Für die israelische Gesellschaft ist seit dem 7. Oktober nichts mehr wie zuvor. Sie ist bis ins Mark erschüttert. Das zeigte sich auch an den Reaktionen von Holocaust-Überlebenden. Der 92-jährige Zvi Cohen etwa, der das Konzentrationslager Theresienstadt überlebt hatte, beklagte, dass der sonst in Israel zu hörende Schwur „Nie wieder“ nun seinen Sinn verloren habe. Viele von ihnen verglichen die von der Hamas verübten Massaker mit Pogromen, wie sie früher im zaristischen Russland und in der Ukraine verübt worden waren. „Die Überlebenden“, so der Psychiater Martin Auerbach, klinischer Direktor der Hilfsorganisation Amcha, in einem Interview, „haben jetzt mehr Albträume – vor allem von Dingen, die vor 80 Jahren passiert sind. Einige trauen sich nicht mehr aus dem Haus. Viele horten Lebensmittel und sagen ihren Kindern und Enkelkindern: Bleibt nicht hier, sucht euch ein anderes Land.“3 Das alles beherrschende Thema war jedoch die Frage, wie man die Geiseln retten könne.

Immer wieder versammelten sich die Angehörigen der in den Händen der Hamas befindlichen Geiseln, um Druck auf ihre Regierung auszuüben. Demgegenüber spielte die sich schon bald abzeichnende humanitäre Katastrophe unter der Bevölkerung des Gaza-Streifens kaum eine bzw. gar keine Rolle. Weder in den Medien noch in der Öffentlichkeit insgesamt. Wer einen der Fernsehkanäle einschaltete, der befand sich wie in einer Endlosschleife über das Geiseldrama, erfuhr aber so gut wie nichts, was einigermaßen über die Ereignisse im Gaza-Streifen hätte informieren können. Die dort angerichteten Zerstörungen und das Leiden der Zivilbevölkerung wurden so weit als möglich ausgeblendet. Diese Fixierung auf die Lösung der Geiselfrage hat sich als ein ebenso tief- wie weitreichendes Problem erwiesen.

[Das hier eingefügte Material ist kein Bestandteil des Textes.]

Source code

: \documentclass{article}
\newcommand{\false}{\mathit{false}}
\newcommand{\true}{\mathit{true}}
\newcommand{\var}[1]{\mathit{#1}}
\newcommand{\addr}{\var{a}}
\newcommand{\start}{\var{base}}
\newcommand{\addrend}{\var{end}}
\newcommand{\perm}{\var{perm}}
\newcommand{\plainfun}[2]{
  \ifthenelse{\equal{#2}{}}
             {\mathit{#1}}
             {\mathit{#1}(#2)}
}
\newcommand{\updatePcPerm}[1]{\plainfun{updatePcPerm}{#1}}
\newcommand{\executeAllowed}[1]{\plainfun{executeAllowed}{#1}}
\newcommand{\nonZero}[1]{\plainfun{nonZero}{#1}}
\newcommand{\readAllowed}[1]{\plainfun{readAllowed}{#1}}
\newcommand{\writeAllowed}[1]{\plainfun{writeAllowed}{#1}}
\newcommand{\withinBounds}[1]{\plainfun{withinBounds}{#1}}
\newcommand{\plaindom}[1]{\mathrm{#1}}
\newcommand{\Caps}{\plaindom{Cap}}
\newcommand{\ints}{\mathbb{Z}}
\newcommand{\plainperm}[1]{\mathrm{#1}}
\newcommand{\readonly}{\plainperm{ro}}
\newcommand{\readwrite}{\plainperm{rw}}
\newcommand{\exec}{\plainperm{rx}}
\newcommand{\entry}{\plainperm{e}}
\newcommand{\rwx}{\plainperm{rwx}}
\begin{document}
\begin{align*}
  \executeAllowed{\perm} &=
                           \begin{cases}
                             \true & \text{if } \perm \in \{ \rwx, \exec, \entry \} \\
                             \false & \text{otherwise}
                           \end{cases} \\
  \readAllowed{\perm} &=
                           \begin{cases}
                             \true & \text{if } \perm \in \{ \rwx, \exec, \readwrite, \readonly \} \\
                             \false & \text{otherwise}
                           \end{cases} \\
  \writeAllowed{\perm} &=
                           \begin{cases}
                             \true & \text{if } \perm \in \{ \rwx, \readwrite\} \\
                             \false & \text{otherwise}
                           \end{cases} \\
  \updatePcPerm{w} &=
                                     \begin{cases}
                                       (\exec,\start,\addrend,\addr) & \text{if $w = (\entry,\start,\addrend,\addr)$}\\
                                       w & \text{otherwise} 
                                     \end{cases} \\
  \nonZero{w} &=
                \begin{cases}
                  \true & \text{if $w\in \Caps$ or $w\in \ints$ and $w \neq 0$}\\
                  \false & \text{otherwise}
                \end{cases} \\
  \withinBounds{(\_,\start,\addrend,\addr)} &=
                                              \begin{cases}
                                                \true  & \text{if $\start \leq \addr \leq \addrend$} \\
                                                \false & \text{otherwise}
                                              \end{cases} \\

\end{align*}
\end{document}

Die Tatsache, dass die überaus quälende Geiselfrage so gut wie die gesamte israelische Gesellschaft in Beschlag zu nehmen vermochte, ist zunächst einmal verständlich. Für die Angehörigen der in die nur schwer zu durchdringenden Tunnelanlagen Verschleppten, deren Familien, Verwandte und Freunde sowieso. Das Gefühl mehr noch als das bloße Wissen, dass sich eine Mutter, ein Vater, eine Tochter, ein Sohn, gar ein Kleinkind in den Händen einer Mörderbande befindet und es um eine Frage auf Leben und Tod in einem begrenzten Zeitfenster geht, dessen Ablaufdatum niemand kennt, ist einfach unerträglich. Ein solcher Zustand kann die Betreffenden bis an ihr Lebensende traumatisieren. Auch die Selbstvorwürfe, die sich diejenigen machen, die vielleicht nicht alles unternommen haben, was zur Rettung ihrer Liebsten nötig gewesen wäre, liegen auf der Hand.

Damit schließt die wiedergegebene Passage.